Capítulo XIX: Perspectivas

À medida que a opressão se estende por todos os setores da vida, a revolta toma aspecto de uma guerra social. Os motins renascem e anunciam a futura revolução.

A destruição da sociedade mercantil totalitária não é um caso de opinião. É uma necessidade absoluta num mundo que já está condenado. Pois o poder está em todos os lados, deve ser por todas as partes e todo o tempo que devemos combatê-lo.

A reinvenção da linguagem, o transtorno permanente da vida cotidiana, a desobediência e a resistência são as palavras mágicas da revolta contra a ordem estabelecida. Mas para que desta revolta surja uma revolução, é preciso reunir as subjetividades em uma frente comum. 

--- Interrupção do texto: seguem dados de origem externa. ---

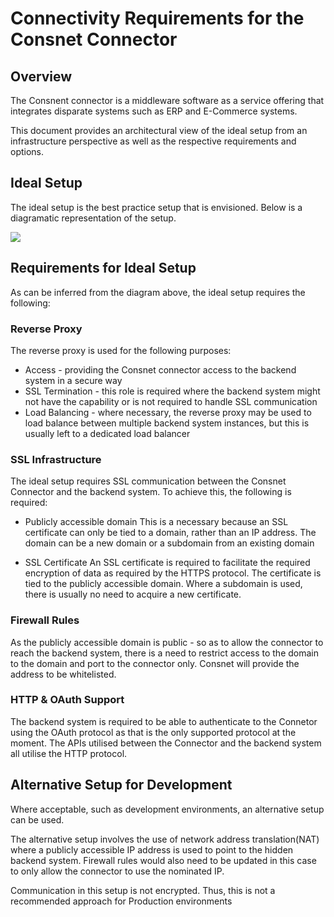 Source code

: 


# Connectivity Requirements for the Consnet Connector

## Overview 
The Consnent connector is a middleware software as a service offering that integrates disparate systems such as ERP and E-Commerce systems. 

This document provides an architectural view of the ideal setup from an infrastructure perspective as well as the respective requirements and options. 

## Ideal Setup
The ideal setup is the best practice setup that is envisioned. Below is a diagramatic representation of the setup. 

![](https://i.imgur.com/zdH8CRi.png)


## Requirements for Ideal Setup
As can be inferred from the diagram above, the ideal setup requires the following: 
### Reverse Proxy 
The reverse proxy is used for the following purposes:

 - Access - providing the Consnet connector access to the backend system in a secure way 
 - SSL Termination - this role is required where the backend system might not have the capability or is not required to handle SSL communication 
 - Load Balancing - where necessary, the reverse proxy may be used to load balance between multiple backend system instances, but this is usually left to a dedicated load balancer

### SSL Infrastructure 
The ideal setup requires SSL communication between the Consnet Connector and the backend system. To achieve this, the following is required: 

 - Publicly accessible domain 
	This is a necessary because an SSL certificate can only be tied to a domain, rather than an IP address. The domain can be a new domain or a subdomain from an existing domain
	
 - SSL Certificate 
	 An SSL certificate is required to facilitate the required encryption of data as required by the HTTPS protocol. The certificate is tied to the publicly accessible domain. Where a subdomain is used, there is usually no need to acquire a new certificate.

### Firewall Rules
As the publicly accessible domain is public - so as to allow the connector to reach the backend system, there is a need to restrict access to the domain to the domain and port to the connector only. Consnet will provide the address to be whitelisted. 

### HTTP & OAuth Support 
The backend system is required to be able to authenticate to the Connetor using the OAuth protocol as that is the only supported protocol at the moment. The APIs utilised between the Connector and the backend system all utilise the HTTP protocol.

## Alternative Setup for Development
Where acceptable, such as development environments, an alternative setup can be used. 

The alternative setup involves the use of network address translation(NAT) where a publicly accessible IP address is used to point to the hidden backend system. Firewall rules would also need to be updated in this case to only allow the connector to use the nominated IP. 

Communication in this setup is not encrypted. Thus, this is not a recommended approach for Production environments
<!--stackedit_data:
eyJoaXN0b3J5IjpbNzUwNTg4ODM2LC0xMTU1MjQ4NzUsMjc3Nj
I4NjQzLC00MzkzNjI5NzgsLTE5NDUwMTk0ODUsLTIwODg3NDY2
MTJdfQ==
--> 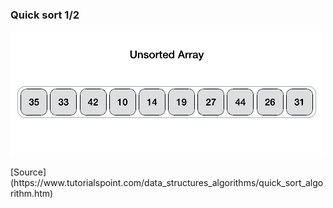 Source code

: ### Quick sort 1/2

![Quick sort](./_Assets/images/quicksort.gif)

<div class="source">[Source](https://www.tutorialspoint.com/data_structures_algorithms/quick_sort_algorithm.htm)</div>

É na unidade de todas as forças revolucionárias que devemos trabalhar. Isso só se pode conseguir quando temos consciência de nossos fracassos passados: nem o reformismo estéril, nem a burocracia totalitária não podem ser uma solução para nossa insatisfação. Trata-se de inventar novas formas de organização e de luta.

Capítulo XX: Epílogo 
"Cavalheiros, a vida é muito curta… Se nós vivemos, vivemos para andar sobre a cabeça dos reis.”
William Shakespeare, Henrique IV

A autogestão nas empresas e a democracia direta na escala comunal constituem as bases desta nova organização que deve ser anti-hierárquica tanto na forma quanto no conteúdo.

O poder não é para ser conquistado, ele deve ser destruído.